Roma, martedì 8 ottobre 2019 – «La diva del film muto che tanto mi somigliava, la Venere bionda del teatro del varietà», sussurra in scena l’attrice Eleonora Micali e pare quasi di vederla nei panni di Nanà, il personaggio del noto film francese dei primi del Novecento, ispirato all’omonimo romanzo di Emile Zola, mentre scende la scala di un polveroso palcoscenico della Parigi anni Venti. È “Una donna fantasiusa”, spettacolo andato in scena in prima nazionale al Teatro Studio Keiros di Roma: un monologo di vita quotidiana su testi e regia di Stefano Maria Palmitessa.
La Micali è in abito nero a pieghe plissettate e lucenti, ma se chiudiamo gli occhi la vediamo in lungo abito bianco nei panni di Nanà. Il potere evocativo della parola crea nuove suggestioni! Come nel film di Jean Renoir, che narra le vicende di un’attrice alla ricerca del successo, la pièce teatrale narra le vicende dell’attrice alle prese con la New York dei nostri giorni, mentre vaga alla ricerca del successo in campo internazionale. Una narrazione amara ma divertente nel contempo, con spaccati di vita reale d’individui alla ricerca del sentimento, di un’affettività che non s’incontra mai ma di cui si avverte costantemente il bisogno.

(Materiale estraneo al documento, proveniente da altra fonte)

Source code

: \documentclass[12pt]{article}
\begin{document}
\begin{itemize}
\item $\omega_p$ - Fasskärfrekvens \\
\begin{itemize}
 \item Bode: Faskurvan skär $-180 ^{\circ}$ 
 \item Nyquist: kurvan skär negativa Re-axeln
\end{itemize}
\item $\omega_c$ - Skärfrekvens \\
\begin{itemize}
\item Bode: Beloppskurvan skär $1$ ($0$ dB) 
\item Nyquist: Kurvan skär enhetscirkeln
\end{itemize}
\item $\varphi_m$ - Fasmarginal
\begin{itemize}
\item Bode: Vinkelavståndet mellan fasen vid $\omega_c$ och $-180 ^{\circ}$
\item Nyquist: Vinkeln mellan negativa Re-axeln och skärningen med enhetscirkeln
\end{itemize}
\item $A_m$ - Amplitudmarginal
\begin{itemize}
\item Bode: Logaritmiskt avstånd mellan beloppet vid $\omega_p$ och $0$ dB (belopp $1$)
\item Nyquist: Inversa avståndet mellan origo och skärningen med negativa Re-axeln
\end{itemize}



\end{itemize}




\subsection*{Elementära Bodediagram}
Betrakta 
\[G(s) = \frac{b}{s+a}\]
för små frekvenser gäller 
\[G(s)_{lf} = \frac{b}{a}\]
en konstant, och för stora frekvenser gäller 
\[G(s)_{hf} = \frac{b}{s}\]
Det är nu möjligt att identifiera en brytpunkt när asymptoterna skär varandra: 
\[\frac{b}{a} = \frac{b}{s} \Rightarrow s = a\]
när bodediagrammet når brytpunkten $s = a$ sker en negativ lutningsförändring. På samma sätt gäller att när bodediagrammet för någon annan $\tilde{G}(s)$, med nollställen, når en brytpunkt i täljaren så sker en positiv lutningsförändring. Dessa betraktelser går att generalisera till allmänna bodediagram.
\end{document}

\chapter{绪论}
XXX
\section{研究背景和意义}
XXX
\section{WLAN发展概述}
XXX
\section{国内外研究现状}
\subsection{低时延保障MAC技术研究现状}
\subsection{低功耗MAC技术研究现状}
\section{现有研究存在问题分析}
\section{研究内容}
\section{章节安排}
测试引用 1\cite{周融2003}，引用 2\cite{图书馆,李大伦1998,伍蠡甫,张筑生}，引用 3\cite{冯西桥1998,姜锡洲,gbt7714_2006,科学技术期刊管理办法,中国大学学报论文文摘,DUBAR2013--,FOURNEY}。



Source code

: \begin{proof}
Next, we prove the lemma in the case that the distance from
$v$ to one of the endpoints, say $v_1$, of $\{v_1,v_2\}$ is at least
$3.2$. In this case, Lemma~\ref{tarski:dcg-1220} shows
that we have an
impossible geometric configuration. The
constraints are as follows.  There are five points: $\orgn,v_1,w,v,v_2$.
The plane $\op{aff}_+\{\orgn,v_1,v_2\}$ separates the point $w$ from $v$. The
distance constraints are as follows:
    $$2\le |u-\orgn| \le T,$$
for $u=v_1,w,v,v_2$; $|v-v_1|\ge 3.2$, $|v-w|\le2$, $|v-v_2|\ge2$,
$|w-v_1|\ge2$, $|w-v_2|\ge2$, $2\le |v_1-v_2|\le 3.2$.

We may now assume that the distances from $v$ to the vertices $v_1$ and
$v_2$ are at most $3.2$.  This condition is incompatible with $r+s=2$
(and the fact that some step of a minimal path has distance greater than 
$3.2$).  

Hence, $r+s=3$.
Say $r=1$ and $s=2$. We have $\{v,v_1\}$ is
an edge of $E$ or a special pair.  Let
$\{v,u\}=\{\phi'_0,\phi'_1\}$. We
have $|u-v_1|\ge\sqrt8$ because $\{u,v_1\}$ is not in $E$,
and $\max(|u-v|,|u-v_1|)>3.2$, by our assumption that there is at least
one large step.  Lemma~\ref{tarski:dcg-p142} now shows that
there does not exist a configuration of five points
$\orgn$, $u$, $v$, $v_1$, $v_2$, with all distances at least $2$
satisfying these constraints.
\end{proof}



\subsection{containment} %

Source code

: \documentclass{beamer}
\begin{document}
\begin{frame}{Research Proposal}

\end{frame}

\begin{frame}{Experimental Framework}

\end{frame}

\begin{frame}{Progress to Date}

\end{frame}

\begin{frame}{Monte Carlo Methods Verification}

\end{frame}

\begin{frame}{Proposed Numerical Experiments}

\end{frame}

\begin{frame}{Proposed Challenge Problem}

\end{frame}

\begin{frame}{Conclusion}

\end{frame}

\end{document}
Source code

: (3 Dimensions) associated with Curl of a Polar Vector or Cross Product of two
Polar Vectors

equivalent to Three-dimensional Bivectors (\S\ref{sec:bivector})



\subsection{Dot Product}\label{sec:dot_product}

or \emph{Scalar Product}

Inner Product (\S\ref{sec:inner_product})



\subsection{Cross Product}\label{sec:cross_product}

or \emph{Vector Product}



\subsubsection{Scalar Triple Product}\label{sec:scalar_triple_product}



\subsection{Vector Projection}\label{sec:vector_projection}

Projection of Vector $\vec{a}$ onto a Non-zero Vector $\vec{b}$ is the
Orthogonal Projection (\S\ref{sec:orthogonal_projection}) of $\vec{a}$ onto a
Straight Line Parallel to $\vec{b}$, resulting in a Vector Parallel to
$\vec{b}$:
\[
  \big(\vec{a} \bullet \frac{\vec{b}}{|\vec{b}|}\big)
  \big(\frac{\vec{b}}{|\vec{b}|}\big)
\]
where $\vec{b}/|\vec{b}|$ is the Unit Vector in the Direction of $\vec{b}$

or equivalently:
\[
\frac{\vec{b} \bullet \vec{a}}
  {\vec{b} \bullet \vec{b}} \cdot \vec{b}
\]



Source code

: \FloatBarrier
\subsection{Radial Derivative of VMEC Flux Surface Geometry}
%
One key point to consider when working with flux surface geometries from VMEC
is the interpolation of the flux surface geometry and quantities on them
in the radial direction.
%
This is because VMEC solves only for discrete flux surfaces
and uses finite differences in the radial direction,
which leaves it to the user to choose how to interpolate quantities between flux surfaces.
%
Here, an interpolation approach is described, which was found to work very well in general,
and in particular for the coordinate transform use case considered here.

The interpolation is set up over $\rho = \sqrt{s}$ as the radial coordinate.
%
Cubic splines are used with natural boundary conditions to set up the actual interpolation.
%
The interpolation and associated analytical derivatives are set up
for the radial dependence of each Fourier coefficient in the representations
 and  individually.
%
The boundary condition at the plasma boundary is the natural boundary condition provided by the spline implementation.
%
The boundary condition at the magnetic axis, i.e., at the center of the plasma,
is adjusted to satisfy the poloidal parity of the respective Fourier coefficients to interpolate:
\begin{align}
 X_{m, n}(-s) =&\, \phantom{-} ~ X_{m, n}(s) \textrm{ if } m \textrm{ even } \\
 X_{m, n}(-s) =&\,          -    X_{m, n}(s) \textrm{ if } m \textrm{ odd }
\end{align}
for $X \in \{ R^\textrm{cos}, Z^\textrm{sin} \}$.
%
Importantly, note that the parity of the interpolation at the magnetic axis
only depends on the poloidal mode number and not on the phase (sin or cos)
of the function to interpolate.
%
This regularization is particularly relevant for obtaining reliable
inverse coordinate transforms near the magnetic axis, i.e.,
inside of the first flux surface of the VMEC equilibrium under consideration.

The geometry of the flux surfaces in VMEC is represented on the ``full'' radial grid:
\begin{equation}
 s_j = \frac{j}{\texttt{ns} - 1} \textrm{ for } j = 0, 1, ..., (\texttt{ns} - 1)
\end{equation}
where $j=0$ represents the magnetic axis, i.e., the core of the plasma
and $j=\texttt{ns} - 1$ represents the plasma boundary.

La vicenda si snoda tra colpi di scena, battute comiche e piccole tragedie quotidiane in cui tra gli addetti ai lavori, nel campo dello spettacolo, fluttuano tristi figuri che, anziché informarsi circa i progetti artistici dell’attrice, le chiedono goffamente della sua vita privata, in cui si aggirano “professionisti” della carta stampata che anziché scrivere di lei le chiedono testi preconfezionati su cui apporre, indebitamente, la propria firma. Episodi esilaranti della propria gioventù in Sicilia s’intrecciano a episodi comici della New York degli anni Duemila e ne esce lo spaccato della nostra epoca.
Sotto una veste ilare si recano in scena piccole bassezze e decadenza del mondo odierno, persone prive di valori immerse nella miseria del proprio vivere quotidiano. Come nel testo della fine del 1800 di Emile Zola, da cui è tratto il film di Renoir, che si scaglia contro la dissoluta società parigina dell’epoca, questa pièce teatrale pone in luce le contraddizioni della nostra epoca, stagione in cui molteplici individui vagano per le strade del mondo alla ricerca di un affetto che non trovano mai, incapaci di scaldare il proprio cuore e di conseguenza di ottenere verità nel sentimento.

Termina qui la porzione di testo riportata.